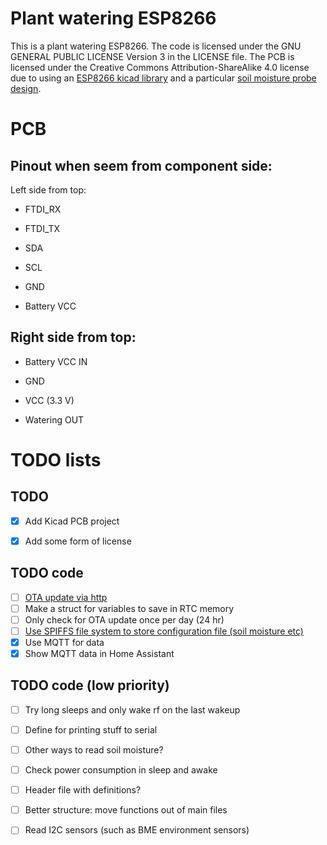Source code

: # Plant watering ESP8266

This is a plant watering ESP8266. 
The code is licensed under the GNU GENERAL PUBLIC LICENSE Version 3 in the LICENSE file.
The PCB is licensed under the Creative Commons Attribution-ShareAlike 4.0 license due to using an [ESP8266 kicad library](https://github.com/jdunmire/kicad-ESP8266) and a particular [soil moisture probe design](https://github.com/acolomitchi/cap-soil-moisture-v2).

# PCB
## Pinout when seem from component side:
Left side from top:
- FTDI_RX
- FTDI_TX

- SDA
- SCL
- GND
- Battery VCC

## Right side from top:
- Battery VCC IN
- GND

- VCC (3.3 V)
- Watering OUT

# TODO lists

## TODO 
- [x] Add Kicad PCB project
- [x] Add some form of license


## TODO code

- [ ] [OTA update via http](https://arduino-esp8266.readthedocs.io/en/latest/ota_updates/readme.html#http-server)
- [ ] Make a struct for variables to save in RTC memory
- [ ] Only check for OTA update once per day (24 hr)
- [ ] [Use SPIFFS file system to store configuration file (soil moisture etc)](https://arduino-esp8266.readthedocs.io/en/latest/filesystem.html)
- [x] Use MQTT for data
- [x] Show MQTT data in Home Assistant

## TODO code (low priority)

- [ ] Try long sleeps and only wake rf on the last wakeup
- [ ] Define for printing stuff to serial
- [ ] Other ways to read soil moisture?
- [ ] Check power consumption in sleep and awake
- [ ] Header file with definitions?
- [ ] Better structure: move functions out of main files
- [ ] Read I2C sensors (such as BME environment sensors)

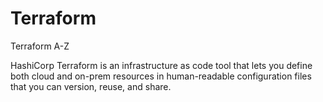 # Terraform
Terraform A-Z

HashiCorp Terraform is an infrastructure as code tool that lets you define both cloud and on-prem resources in human-readable configuration files that you can version, reuse, and share.

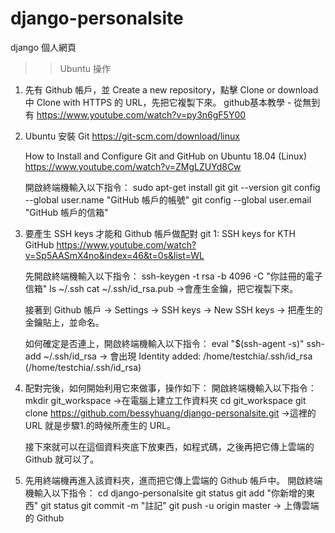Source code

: # django-personalsite
django 個人網頁

>>  Ubuntu 操作

1. 先有 Github 帳戶，並 Create a new repository，點擊 Clone or download 中 Clone with HTTPS 的 URL，先把它複製下來。
      github基本教學 - 從無到有
      https://www.youtube.com/watch?v=py3n6gF5Y00


2. Ubuntu 安裝 Git 
      https://git-scm.com/download/linux
      
      How to Install and Configure Git and GitHub on Ubuntu 18.04 (Linux)
      https://www.youtube.com/watch?v=ZMgLZUYd8Cw
   
   開啟終端機輸入以下指令：
      sudo apt-get install git
      git --version
      git config --global user.name "GitHub 帳戶的帳號"
      git config --global user.email "GitHub 帳戶的信箱"


3. 要產生 SSH keys 才能和 Github 帳戶做配對
      git 1: SSH keys for KTH GitHub
      https://www.youtube.com/watch?v=Sp5AASmX4no&index=46&t=0s&list=WL
  
    先開啟終端機輸入以下指令：
      ssh-keygen -t rsa -b 4096 -C "你註冊的電子信箱"
      ls  ~/.ssh
      cat ~/.ssh/id_rsa.pub           ->會產生金鑰，把它複製下來。
  
    接著到 Github 帳戶 -> Settings -> SSH keys -> New SSH keys -> 把產生的金鑰貼上，並命名。
  
    如何確定是否連上，開啟終端機輸入以下指令：
      eval "$(ssh-agent -s)"
      ssh-add ~/.ssh/id_rsa       ->  會出現 Identity added: /home/testchia/.ssh/id_rsa (/home/testchia/.ssh/id_rsa)

4. 配對完後，如何開始利用它來做事，操作如下：
      開啟終端機輸入以下指令：
            mkdir git_workspace     ->在電腦上建立工作資料夾
            cd git_workspace
            git clone https://github.com/bessyhuang/django-personalsite.git   ->這裡的 URL 就是步驟1.的時候所產生的 URL。
            
      接下來就可以在這個資料夾底下放東西，如程式碼，之後再把它傳上雲端的 Github 就可以了。

5. 先用終端機再進入該資料夾，進而把它傳上雲端的 Github 帳戶中。
      開啟終端機輸入以下指令：
            cd django-personalsite
            git status
            git add "你新增的東西"
            git status
            git commit -m "註記"
            git push -u origin master     -> 上傳雲端的 Github 
  
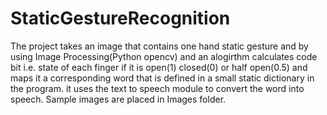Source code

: # StaticGestureRecognition
The project takes an image that contains one hand static gesture and by using Image Processing(Python opencv) and an alogirthm calculates code bit i.e. state of each finger if it is open(1) closed(0) or half open(0.5) and maps it a corresponding word that is defined in a small static dictionary in the program. it uses the text to speech module to convert the word into speech. Sample images are placed in Images folder.
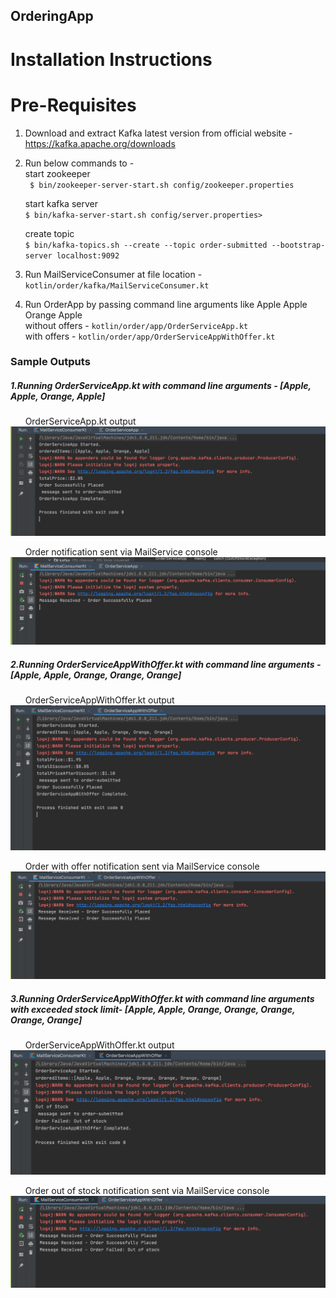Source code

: ## OrderingApp

# Installation Instructions

# Pre-Requisites

1. Download and extract Kafka latest version from official website - https://kafka.apache.org/downloads
2. Run below commands to - <br/>
   start zookeeper<br/>
  ` $ bin/zookeeper-server-start.sh config/zookeeper.properties` <br/>
   
   start kafka server<br/>
   `$ bin/kafka-server-start.sh config/server.properties>` <br/>
   
   create topic<br/>
   `$ bin/kafka-topics.sh --create --topic order-submitted --bootstrap-server localhost:9092` <br/>
   
3. Run MailServiceConsumer at file location -  `kotlin/order/kafka/MailServiceConsumer.kt` <br/>

4. Run OrderApp by passing command line arguments like Apple Apple Orange Apple<br/>
      without offers - `kotlin/order/app/OrderServiceApp.kt`<br/>
      with offers - `kotlin/order/app/OrderServiceAppWithOffer.kt`<br/>
      
      
      
      


   
  ### Sample Outputs
 ##### 1.Running OrderServiceApp.kt with command line arguments - [Apple, Apple, Orange, Apple] <br/>
 &nbsp; &nbsp; &nbsp; OrderServiceApp.kt output <br/>
          ![Alt text](src/main/resources/Outputs/1.png?raw=true "Optional Title") <br/>
 
 &nbsp; &nbsp; &nbsp; Order notification sent via MailService console <br/>
          ![Alt text](src/main/resources/Outputs/2.png?raw=true "Optional Title") <br/>

 ##### 2.Running OrderServiceAppWithOffer.kt with command line arguments - [Apple, Apple, Orange, Orange, Orange] <br/>
 &nbsp; &nbsp; &nbsp; OrderServiceAppWithOffer.kt output <br/>
          ![Alt text](src/main/resources/Outputs/3.png?raw=true "Optional Title") <br/>

&nbsp; &nbsp; &nbsp; Order with offer notification sent via MailService console <br/>
          ![Alt text](src/main/resources/Outputs/4.png?raw=true "Optional Title") <br/>

 ##### 3.Running OrderServiceAppWithOffer.kt with command line arguments with exceeded stock limit- [Apple, Apple, Orange, Orange, Orange, Orange, Orange] <br/>
&nbsp; &nbsp; &nbsp; OrderServiceAppWithOffer.kt output <br/>
         ![Alt text](src/main/resources/Outputs/5.png?raw=true "Optional Title") <br/>

&nbsp; &nbsp; &nbsp; Order out of stock notification sent via MailService console <br/>
        ![Alt text](src/main/resources/Outputs/6.png?raw=true "Optional Title") <br/>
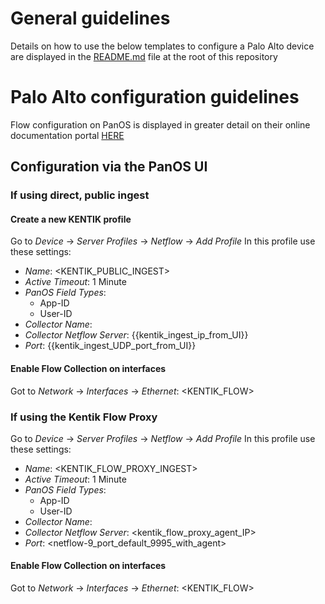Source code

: # General guidelines
Details on how to use the below templates to configure a Palo Alto device are displayed in the [README.md](https://github.com/kentik/config-snippets/blob/master/README.md) file at the root of this repository

# Palo Alto configuration guidelines
Flow configuration on PanOS is displayed in greater detail on their online documentation portal [HERE](https://docs.paloaltonetworks.com/pan-os/9-0/pan-os-admin/monitoring/netflow-monitoring/configure-netflow-exports)

## Configuration via the PanOS UI
### If using direct, public ingest
#### Create a new KENTIK profile
Go to *Device* &rarr; *Server Profiles* &rarr; *Netflow* &rarr; *Add Profile*
In this profile use these settings:
* *Name*: <KENTIK_PUBLIC_INGEST>
* *Active Timeout*: 1 Minute
* *PanOS Field Types*:
  * App-ID
  * User-ID
* *Collector Name*: <KENTIK>
* *Collector Netflow Server*: {{kentik_ingest_ip_from_UI}}
* *Port*: {{kentik_ingest_UDP_port_from_UI}}

#### Enable Flow Collection on interfaces
Got to *Network* &rarr; *Interfaces* &rarr; *Ethernet*: <KENTIK_FLOW>

### If using the Kentik Flow Proxy
Go to *Device* &rarr; *Server Profiles* &rarr; *Netflow* &rarr; *Add Profile*
In this profile use these settings:
* *Name*: <KENTIK_FLOW_PROXY_INGEST>
* *Active Timeout*: 1 Minute
* *PanOS Field Types*:
  * App-ID
  * User-ID
* *Collector Name*: <KENTIK>
* *Collector Netflow Server*: <kentik_flow_proxy_agent_IP>
* *Port*: <netflow-9_port_default_9995_with_agent>

#### Enable Flow Collection on interfaces
Got to *Network* &rarr; *Interfaces* &rarr; *Ethernet*: <KENTIK_FLOW>

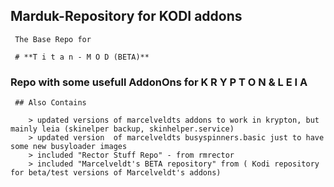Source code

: ## **Marduk-Repository for KODI addons** 

     The Base Repo for 

     # **T i t a n - M O D (BETA)**


### Repo with some usefull AddonOns for  **K R Y P T O N**   &  **L E I A**


     ## Also Contains

		> updated versions of marcelveldts addons to work in krypton, but mainly leia (skinelper backup, skinhelper.service)
		> updated version  of marcelveldts busyspinners.basic just to have some new busyloader images
		> included "Rector Stuff Repo" - from rmrector
		> included "Marcelveldt's BETA repository" from ( Kodi repository for beta/test versions of Marcelveldt's addons)
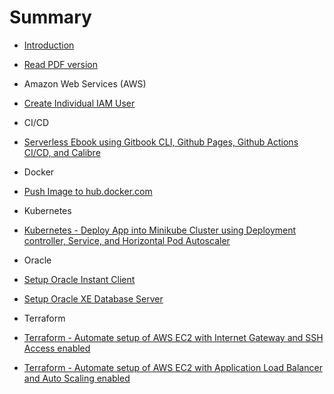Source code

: # Summary

* [Introduction](README.md)
* [Read PDF version](https://github.com/novalagung/learndevops/raw/ebooks/learndevops.pdf)

* Amazon Web Services (AWS)
* [Create Individual IAM User](aws-create-individual-iam-user.md)

* CI/CD
* [Serverless Ebook using Gitbook CLI, Github Pages, Github Actions CI/CD, and Calibre](cicd-serverless-ebook-gitbook-github-pages-actions-calibre.md)

* Docker
* [Push Image to hub.docker.com](docker-push-image-to-hub.md)

* Kubernetes
* [Kubernetes - Deploy App into Minikube Cluster using Deployment controller, Service, and Horizontal Pod Autoscaler](kubernetes-minikube-deployment-service-horizontal-autoscale.md)

* Oracle
* [Setup Oracle Instant Client](oracle-setup-instantclient.md)
* [Setup Oracle XE Database Server](oracle-setup-xe-database-server.md)

* Terraform
* [Terraform - Automate setup of AWS EC2 with Internet Gateway and SSH Access enabled](terraform-aws-ec2-internet-gateway-ssh.md)
* [Terraform - Automate setup of AWS EC2 with Application Load Balancer and Auto Scaling enabled](terraform-aws-load-balancer-auto-scaling.md)

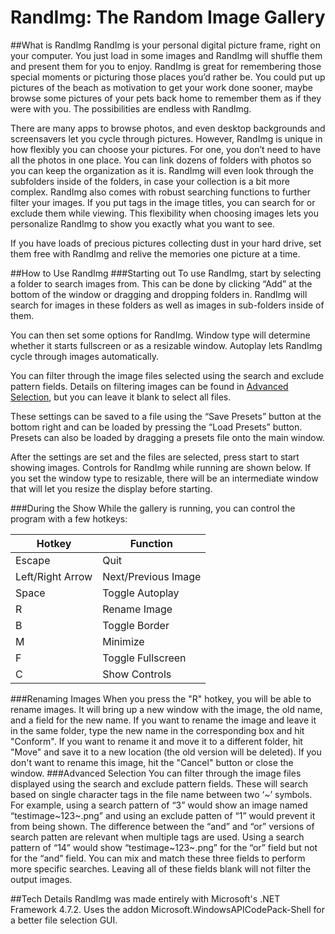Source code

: # RandImg: The Random Image Gallery



##What is RandImg
RandImg is your personal digital picture frame, right on your computer. You just load in some images and RandImg will shuffle them and present them for you to enjoy. RandImg is great for remembering those special moments or picturing those places you’d rather be. You could put up pictures of the beach as motivation to get your work done sooner, maybe browse some pictures of your pets back home to remember them as if they were with you. The possibilities are endless with RandImg.

There are many apps to browse photos, and even desktop backgrounds and screensavers let you cycle through pictures. However, RandImg is unique in how flexibly you can choose your pictures. For one, you don’t need to have all the photos in one place. You can link dozens of folders with photos so you can keep the organization as it is. RandImg will even look through the subfolders inside of the folders, in case your collection is a bit more complex. RandImg also comes with robust searching functions to further filter your images. If you put tags in the image titles, you can search for or exclude them while viewing. This flexibility when choosing images lets you personalize RandImg to show you exactly what you want to see.

If you have loads of precious pictures collecting dust in your hard drive, set them free with RandImg and relive the memories one picture at a time.

##How to Use RandImg
###Starting out
To use RandImg, start by selecting a folder to search images from. This can be done by clicking “Add” at the bottom of the window or dragging and dropping folders in. RandImg will search for images in these folders as well as images in sub-folders inside of them.

You can then set some options for RandImg. Window type will determine whether it starts fullscreen or as a resizable window. Autoplay lets RandImg cycle through images automatically.

You can filter through the image files selected using the search and exclude pattern fields. Details on filtering images can be found in [Advanced Selection](#advanced-selection), but you can leave it blank to select all files.

These settings can be saved to a file using the “Save Presets” button at the bottom right and can be loaded by pressing the “Load Presets” button. Presets can also be loaded by dragging a presets file onto the main window.

After the settings are set and the files are selected, press start to start showing images. Controls for RandImg while running are shown below. If you set the window type to resizable, there will be an intermediate window that will let you resize the display before starting.

###During the Show
While the gallery is running, you can control the program with a few hotkeys:

Hotkey  | Function
------------- | -------------
Escape  | Quit
Left/Right Arrow  | Next/Previous Image
Space  | Toggle Autoplay
R  | Rename Image
B  | Toggle Border
M  | Minimize
F  | Toggle Fullscreen
C  | Show Controls

###Renaming Images
When you press the "R" hotkey, you will be able to rename images. It will bring up a new window with the image, the old name, and a field for the new name. If you want to rename the image and leave it in the same folder, type the new name in the corresponding box and hit "Conform". If you want to rename it and move it to a different folder, hit "Move" and save it to a new location (the old version will be deleted). If you don't want to rename this image, hit the "Cancel" button or close the window.
###<a name="advanced-selection">Advanced Selection</a>
You can filter through the image files displayed using the search and exclude pattern fields. These will search based on single character tags in the file name between two ‘~’ symbols. For example, using a search pattern of “3” would show an image named “testimage~123~.png” and using an exclude patten of “1” would prevent it from being shown. The difference between the “and” and “or” versions of search patten are relevant when multiple tags are used. Using a search pattern of “14” would show “testimage~123~.png” for the “or” field but not for the “and” field. You can mix and match these three fields to perform more specific searches. Leaving all of these fields blank will not filter the output images.

##Tech Details
RandImg was made entirely with Microsoft's .NET Framework 4.7.2. Uses the addon Microsoft.WindowsAPICodePack-Shell for a better file selection GUI.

- _TO DO_
Lines with "Oracle": copy every one of them from the listing above.

- _SOLUTION TO THE PROBLEM_
* Oracle
* [Setup Oracle Instant Client](oracle-setup-instantclient.md)
* [Setup Oracle XE Database Server](oracle-setup-xe-database-server.md)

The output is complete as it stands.